C’est l’esprit même de cette réforme : l’ARE est désormais étalée sur une période plus longue et le montant touché mensuellement est donc moindre. L’objectif est de contraindre les travailleurs qui alternent entre des périodes de contrats courts et des périodes de chômage à reprendre le travail au plus vite, en ne leur permettant plus de vivre de leur allocation. Il est aussi de faire des économies, car en allongeant la durée d’indemnisation, davantage de chômeurs retrouvent un travail avant d’épuiser leurs droits, ce qui fait moins d’argent à sortir des caisses.
Selon les chiffres de l’Unédic, la réforme aurait pénalisé 1,15 million de personnes lors de la première année d’application et les allocations ont baissé en moyenne de 17%. Pire encore : 400.000 personnes auraient subi une baisse de 40% du montant de leur indemnisation. Les plus touchés d’entre eux : les saisonniers, avec un million de personnes, selon les chiffres du ministère du travail.
Même en alternant six mois de travail complet et six mois de chômage pendant toute une vie, la décote due à la réforme finirait par pénaliser les saisonniers au bout de huit ans de travail, en raison du mois de carence. Il s’agit d’un mois non-indemnisé entre un contrat de travail et la réception de l’allocation, qui finit par faire coïncider le moment où les nouveaux droits sont calculés avec une période de chômage. Cela rend de manière inévitable un calcul défavorable.

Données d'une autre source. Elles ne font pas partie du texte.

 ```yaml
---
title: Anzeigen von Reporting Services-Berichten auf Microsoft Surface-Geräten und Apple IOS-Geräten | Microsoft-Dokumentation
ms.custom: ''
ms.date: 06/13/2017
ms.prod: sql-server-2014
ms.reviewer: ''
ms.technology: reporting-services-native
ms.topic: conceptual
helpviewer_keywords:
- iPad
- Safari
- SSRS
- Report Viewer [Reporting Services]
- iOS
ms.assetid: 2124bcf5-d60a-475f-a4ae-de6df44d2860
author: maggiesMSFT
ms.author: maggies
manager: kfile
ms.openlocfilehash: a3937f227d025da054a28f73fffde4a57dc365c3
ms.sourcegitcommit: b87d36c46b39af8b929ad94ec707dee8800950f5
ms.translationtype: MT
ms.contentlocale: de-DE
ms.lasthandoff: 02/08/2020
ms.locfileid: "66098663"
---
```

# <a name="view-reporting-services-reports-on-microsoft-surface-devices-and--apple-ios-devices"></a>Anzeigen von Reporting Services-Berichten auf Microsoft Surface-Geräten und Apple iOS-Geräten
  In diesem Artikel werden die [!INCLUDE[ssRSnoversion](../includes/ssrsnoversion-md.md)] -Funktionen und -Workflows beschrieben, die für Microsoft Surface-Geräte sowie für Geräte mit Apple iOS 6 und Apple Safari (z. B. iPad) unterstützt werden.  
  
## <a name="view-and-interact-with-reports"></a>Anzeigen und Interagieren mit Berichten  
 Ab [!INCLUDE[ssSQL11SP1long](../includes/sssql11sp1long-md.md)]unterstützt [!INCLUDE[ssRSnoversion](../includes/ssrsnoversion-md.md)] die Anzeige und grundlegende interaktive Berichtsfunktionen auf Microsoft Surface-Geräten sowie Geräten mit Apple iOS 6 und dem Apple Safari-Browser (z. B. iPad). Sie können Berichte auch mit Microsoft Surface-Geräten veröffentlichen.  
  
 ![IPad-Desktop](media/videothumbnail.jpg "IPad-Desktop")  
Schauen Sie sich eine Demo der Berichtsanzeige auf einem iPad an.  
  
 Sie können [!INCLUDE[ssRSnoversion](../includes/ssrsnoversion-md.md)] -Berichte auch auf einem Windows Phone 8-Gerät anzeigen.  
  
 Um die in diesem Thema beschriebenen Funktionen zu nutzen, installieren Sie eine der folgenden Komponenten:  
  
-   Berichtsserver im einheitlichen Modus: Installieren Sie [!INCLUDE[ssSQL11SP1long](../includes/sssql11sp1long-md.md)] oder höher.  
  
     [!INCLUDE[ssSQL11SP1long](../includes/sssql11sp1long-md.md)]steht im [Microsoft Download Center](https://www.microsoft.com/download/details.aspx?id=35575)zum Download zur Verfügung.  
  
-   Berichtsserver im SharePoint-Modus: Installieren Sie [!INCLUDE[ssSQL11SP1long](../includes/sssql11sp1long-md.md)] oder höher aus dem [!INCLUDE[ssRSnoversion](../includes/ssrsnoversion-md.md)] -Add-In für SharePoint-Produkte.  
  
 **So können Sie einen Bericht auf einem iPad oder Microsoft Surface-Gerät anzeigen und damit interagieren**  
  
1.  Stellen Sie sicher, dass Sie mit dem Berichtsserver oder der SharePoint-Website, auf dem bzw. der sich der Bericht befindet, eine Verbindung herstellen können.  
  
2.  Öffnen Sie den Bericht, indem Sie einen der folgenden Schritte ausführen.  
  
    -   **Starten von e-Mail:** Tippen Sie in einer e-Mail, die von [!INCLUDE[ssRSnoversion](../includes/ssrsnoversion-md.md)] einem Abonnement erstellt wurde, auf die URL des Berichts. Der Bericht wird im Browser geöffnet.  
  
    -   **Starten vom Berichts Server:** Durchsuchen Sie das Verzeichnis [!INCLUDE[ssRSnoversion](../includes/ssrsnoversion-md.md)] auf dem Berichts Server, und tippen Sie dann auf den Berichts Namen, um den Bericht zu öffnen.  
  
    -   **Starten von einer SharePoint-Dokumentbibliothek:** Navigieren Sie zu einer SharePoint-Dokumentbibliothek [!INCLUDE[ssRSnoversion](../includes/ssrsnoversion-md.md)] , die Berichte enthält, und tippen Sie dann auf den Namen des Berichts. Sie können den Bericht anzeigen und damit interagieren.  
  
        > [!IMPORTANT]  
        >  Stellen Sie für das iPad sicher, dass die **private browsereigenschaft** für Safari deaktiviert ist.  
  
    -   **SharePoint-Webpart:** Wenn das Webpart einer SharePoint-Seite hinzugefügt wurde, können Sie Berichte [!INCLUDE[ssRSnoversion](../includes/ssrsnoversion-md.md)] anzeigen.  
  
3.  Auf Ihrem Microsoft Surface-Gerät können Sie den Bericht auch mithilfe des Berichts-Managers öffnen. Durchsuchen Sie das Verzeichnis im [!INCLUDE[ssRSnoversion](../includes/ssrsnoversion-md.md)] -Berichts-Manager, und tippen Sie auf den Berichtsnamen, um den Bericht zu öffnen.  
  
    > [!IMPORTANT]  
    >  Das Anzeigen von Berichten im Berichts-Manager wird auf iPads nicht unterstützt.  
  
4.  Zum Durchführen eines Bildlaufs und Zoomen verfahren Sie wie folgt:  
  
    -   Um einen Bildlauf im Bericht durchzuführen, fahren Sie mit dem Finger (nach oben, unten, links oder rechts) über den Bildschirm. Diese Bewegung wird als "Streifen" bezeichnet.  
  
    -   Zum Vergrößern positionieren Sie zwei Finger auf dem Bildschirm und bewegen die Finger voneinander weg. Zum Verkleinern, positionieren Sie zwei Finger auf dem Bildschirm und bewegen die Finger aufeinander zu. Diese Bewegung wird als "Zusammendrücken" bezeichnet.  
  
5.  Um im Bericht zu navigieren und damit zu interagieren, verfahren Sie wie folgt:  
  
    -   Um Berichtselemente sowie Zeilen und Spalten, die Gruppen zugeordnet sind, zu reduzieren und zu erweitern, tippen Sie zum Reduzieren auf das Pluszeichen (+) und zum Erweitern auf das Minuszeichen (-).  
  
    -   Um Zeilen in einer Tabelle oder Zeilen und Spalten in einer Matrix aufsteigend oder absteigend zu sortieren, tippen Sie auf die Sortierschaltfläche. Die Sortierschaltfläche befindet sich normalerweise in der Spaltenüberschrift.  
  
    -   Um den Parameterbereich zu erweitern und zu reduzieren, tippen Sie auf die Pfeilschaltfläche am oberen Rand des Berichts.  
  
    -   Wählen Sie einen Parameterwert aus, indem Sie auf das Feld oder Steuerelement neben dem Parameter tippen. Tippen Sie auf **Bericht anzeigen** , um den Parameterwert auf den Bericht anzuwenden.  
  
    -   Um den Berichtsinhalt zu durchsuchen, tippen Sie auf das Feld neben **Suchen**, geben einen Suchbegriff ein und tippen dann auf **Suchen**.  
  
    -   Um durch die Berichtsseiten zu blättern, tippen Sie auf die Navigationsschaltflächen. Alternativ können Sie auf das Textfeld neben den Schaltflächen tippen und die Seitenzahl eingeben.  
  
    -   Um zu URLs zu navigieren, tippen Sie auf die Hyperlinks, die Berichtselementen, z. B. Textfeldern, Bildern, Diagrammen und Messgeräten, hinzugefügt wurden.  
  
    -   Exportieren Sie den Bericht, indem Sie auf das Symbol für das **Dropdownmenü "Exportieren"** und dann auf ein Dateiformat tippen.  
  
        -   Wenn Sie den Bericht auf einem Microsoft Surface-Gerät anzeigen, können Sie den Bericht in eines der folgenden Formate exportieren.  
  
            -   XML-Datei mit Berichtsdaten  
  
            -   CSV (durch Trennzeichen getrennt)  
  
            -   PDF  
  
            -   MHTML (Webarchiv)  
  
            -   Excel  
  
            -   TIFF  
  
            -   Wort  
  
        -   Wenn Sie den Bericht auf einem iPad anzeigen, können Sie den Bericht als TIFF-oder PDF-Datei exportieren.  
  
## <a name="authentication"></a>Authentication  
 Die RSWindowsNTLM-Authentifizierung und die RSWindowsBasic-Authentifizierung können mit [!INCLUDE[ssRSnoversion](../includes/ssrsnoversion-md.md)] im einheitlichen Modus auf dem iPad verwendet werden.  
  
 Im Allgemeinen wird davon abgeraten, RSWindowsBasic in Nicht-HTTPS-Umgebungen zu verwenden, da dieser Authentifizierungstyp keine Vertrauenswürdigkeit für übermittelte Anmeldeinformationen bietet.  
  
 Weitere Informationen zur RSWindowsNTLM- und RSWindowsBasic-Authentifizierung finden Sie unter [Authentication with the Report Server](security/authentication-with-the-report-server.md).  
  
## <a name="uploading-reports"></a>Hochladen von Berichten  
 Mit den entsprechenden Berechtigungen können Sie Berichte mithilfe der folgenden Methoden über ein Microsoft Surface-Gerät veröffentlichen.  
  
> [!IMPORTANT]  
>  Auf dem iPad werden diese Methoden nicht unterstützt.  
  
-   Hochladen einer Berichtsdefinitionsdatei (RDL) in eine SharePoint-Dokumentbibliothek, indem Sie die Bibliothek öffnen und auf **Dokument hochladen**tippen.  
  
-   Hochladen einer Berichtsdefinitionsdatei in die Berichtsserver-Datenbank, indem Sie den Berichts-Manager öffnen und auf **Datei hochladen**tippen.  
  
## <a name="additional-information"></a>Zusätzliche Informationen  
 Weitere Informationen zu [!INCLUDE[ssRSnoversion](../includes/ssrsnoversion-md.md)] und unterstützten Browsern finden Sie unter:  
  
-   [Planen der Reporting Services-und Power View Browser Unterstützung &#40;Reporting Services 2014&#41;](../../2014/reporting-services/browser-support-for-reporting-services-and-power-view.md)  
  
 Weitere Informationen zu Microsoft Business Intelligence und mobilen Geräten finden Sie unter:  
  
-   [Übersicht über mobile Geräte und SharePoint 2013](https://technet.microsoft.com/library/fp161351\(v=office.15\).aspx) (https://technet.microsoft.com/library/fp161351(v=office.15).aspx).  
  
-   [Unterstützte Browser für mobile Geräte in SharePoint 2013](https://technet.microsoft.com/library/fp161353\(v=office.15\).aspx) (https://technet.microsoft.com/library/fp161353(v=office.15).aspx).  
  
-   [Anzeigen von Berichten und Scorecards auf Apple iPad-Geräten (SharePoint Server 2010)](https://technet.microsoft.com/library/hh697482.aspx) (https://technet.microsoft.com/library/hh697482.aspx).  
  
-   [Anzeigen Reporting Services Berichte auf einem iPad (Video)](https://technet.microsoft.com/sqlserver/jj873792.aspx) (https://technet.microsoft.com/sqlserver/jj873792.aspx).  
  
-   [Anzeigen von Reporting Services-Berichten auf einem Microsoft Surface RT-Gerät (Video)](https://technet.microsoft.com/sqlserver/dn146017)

Les entreprises également pénalisées
Déjà fragilisés par la crise sanitaire, l’inflation et l’explosion des prix de l’énergie, les recruteurs sont également les victimes collatérales de la réforme. Restauration, animation, vente, emplois agricoles... Dans tous ces secteurs, l’offre est largement supérieure à la demande. Pour la saison estivale 2023, de nombreuses offres sont encore à pourvoir sur les sites spécialisés, et risquent de ne jamais trouver preneur. Près de 150 sur le site HelloWork dans le seul département du Finistère, par exemple, et près de 2.000 dans l’Hexagone.
Dans l’hôtellerie-restauration, plus de 50% des emplois sont saisonniers, estime Pôle emploi. En 2022, 200.000 offres n’avaient pas été pourvues dans le secteur. Et la tendance s’est confirmée l’hiver dernier. En montagne, de nombreuses stations de ski ont été contraintes de tourner avec les moyens du bord.
«Dans les stations de ski, c’est de plus en plus difficile de recruter des saisonniers», témoigne Mathieu Moellinger, directeur adjoint de l’office de tourisme et de la vallée de Kaysersberg dans les Vosges, pour le Télégramme. «La station du Lac blanc avait déjà du mal à ouvrir ses pistes quatre mois, mais avec les six mois de cotisation et le changement climatique, c’est impossible», ajoute-t-il. Résultat : les saisonniers recrutés ont plusieurs casquettes : perchiste, vendeur de forfaits, et toutes les remontées ne peuvent pas toujours être ouvertes en même temps.
Droit au chômage en fonction de la conjoncture économique
Enfin, le nouveau calcul de l’indemnisation chômage prend désormais en compte la conjoncture économique du pays. Par exemple, si le taux de chômage descend sous la barre des 9%, comme c’est le cas actuellement, ou encore, s’il baisse pendant trois trimestres consécutifs, la France entre alors en «période verte».
Dans ce cas, la durée des droits baisse de 25% pour les personnes concernées. Par conséquent, si une personne avait droit à 24 mois d’indemnisation avant cette réforme, cette durée sera ainsi réduite à 18 mois. Un paramètre qui nuit également aux saisonniers, pas épargnés par cette baisse de durée de d’indemnisation en cas de bonne situation économique du pays.